The Fellowship of the Ring, part one of J.R.R. Tolkien’s epic masterpiece, fist reached these shores on October 21, 1954, arriving, as C. S. Lewis proclaimed, "like lightning from a clear sky." Fifty years and nearly one hundred million American readers later comes a beautiful new one-volume collector’s edition befitting the stature of this crown jewel of our list. With a text fully corrected under the supervision of Christopher Tolkien to meet the author’s exacting wishes, two large-format fold-out maps, a ribbon placemarker, gilded page edges, a color insert depicting Tolkien's own paintings of the Book of Mazarbul and exceptionally elegant and sturdy overall packaging housed within an attractive slipcase, this edition is the finest we’ve ever produced.
Customer Rating: 



Review Summary: This is what Sam was talking about.
Review: When Frodo and Sam are on the stairs of Cirith Ungol and discussing stories and adventures Sam says: "We're in one, of course; but I mean: put into words, you know, told by the fireside, or read out of a great big book with red and black letters, years and years afterwards." Though this edition has less of the red letters than the Collectors Edition dose (page numbers etc.) this is the great big book Sam was talking about. To me, making that connection between the story and the physical book makes the experience all the more real in your mind. Plus the binding in this Leather edition seems much more durable than the Leatherette Collectors edition; the binding dose not want to bend when opened in the middle and the book will lay flat.
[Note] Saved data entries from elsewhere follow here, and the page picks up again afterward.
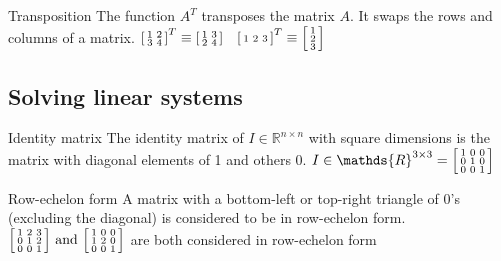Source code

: \documentclass{article}
\begin{document}
\begin{knBox}[]{Transposition}
    The function $A^T$ transposes the matrix $A$. It swaps the rows and columns of a matrix.
    \tcblower
    $\begin{bsmallmatrix}
        1&2\\3&4
    \end{bsmallmatrix}^T \equiv \begin{bsmallmatrix}
        1&3\\2&4
    \end{bsmallmatrix}\quad \begin{bsmallmatrix}
        1&2&3
    \end{bsmallmatrix}^T \equiv \begin{bsmallmatrix}
        1\\2\\3
    \end{bsmallmatrix}$
\end{knBox}

\subsection{Solving linear systems}
\begin{knBox}[]{Identity matrix}
    The identity matrix of $I\in \mathds{R}^{n\times n}$ with square dimensions is the matrix with diagonal elements of 1 and others 0.
    \tcblower
    $I\in \mathds{R}^{3\times 3}=\begin{bsmallmatrix}
        1&0&0\\0&1&0\\0&0&1
    \end{bsmallmatrix}$
\end{knBox}
\begin{knBox}[]{Row-echelon form}
    A matrix with a bottom-left or top-right triangle of 0's (excluding the diagonal) is considered to be in row-echelon form.
    \tcblower
    $\begin{bsmallmatrix}
        1&2&3\\0&1&2\\0&0&1
    \end{bsmallmatrix}\text{ and }\begin{bsmallmatrix}
        1&0&0\\1&2&0\\0&0&1
    \end{bsmallmatrix}$ are both considered in row-echelon form
\end{knBox}
\end{document}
I foresee myself reading this copy many times through out my life because that is what it was meant for. A book is not a book unless it is read and this is, and will always be, my most prized book.
Customer Rating: 



Review Summary: Absolutely Beautiful! Tolkien would be proud!
Review: This is what JRR Tolkien wanted! Not three individual books, but one epic! Beautiful dustcover to cover the big book. NOTE: the book is actually more fabric-y than leatherbound, but still beautful.
The best edition of the book I have ever seen.
Customer Rating: 



Review Summary: Review
Review: I think it is a very nice book, the maps add great character. It is a perfect gift fo any Lord of the Rings fan.
Customer Rating: 



Review Summary: Wonderful
Review: We are very pleased with the 50th Anniversary Edition. It is worth the money.
Customer Rating: 



Review Summary: Homely, Epic, Monstrous!
Review: C. S. Lewis is often quoted in describing the revolutionary effect of *The Lord of the Rings* on 20th-century literature. And with good reason. He was, after all, the first bona fide fan of Tolkien's great work, even years before LoftR was finally published.
Back in the 30s, 40s and 50s, Fantasy in the vein of Tolkien was not exactly in vogue, and C. S. Lewis considered himself somewhat old-fashioned in his literary taste. But, as the 60s and subsequent decades would have it, his taste turned out to be ahead of his time, and today a mountain consisting of many Million Tolkien fans has raised C. S. Lewis to a pinnacle of special honor for having been the first *Lord of the Rings* fan.
That's why I thought readers might be interested - instead of just having a lowly peon like myself heap yet more praise on Tolkien - to read a few additional lines by C. S. Lewis about LoftR.
Lewis' description of the the trilogy as "lightening from a clear sky" is well known, but he also wrote a blurb for LoftR. He did it because Tolkien's publisher, Sir Stanley Unwin, found the book so difficult to describe and therefore asked Lewis to write something that might serve as a blurb on the cover (although I'm not sure if it was ever used for that purpose).
This is Lewis' blurb, dated Dec 4, 1953:
"It would be almost safe to say that no book like this has ever been written. If Ariosto rivalled it in invention (in fact he does not) he would still lack its heroic seriousness. No imaginary world has been projected which is at once so multifarious and so true to its own inner laws; none so seemingly objective, so disinfected from the taint of an author's merely individual psychology; none so relevant to the actual human situation yet so free from allegory. And what fine shading there is in the variations of style to meet the almost endless diversity of scenes and characters - comic, homely, epic, monstrous, or diabolic!"
What else can I add but to say that I share C. S. Lewis' enthusiasm? LoftR was my introduction to Fantasy literature, and I'll keep coming back to it.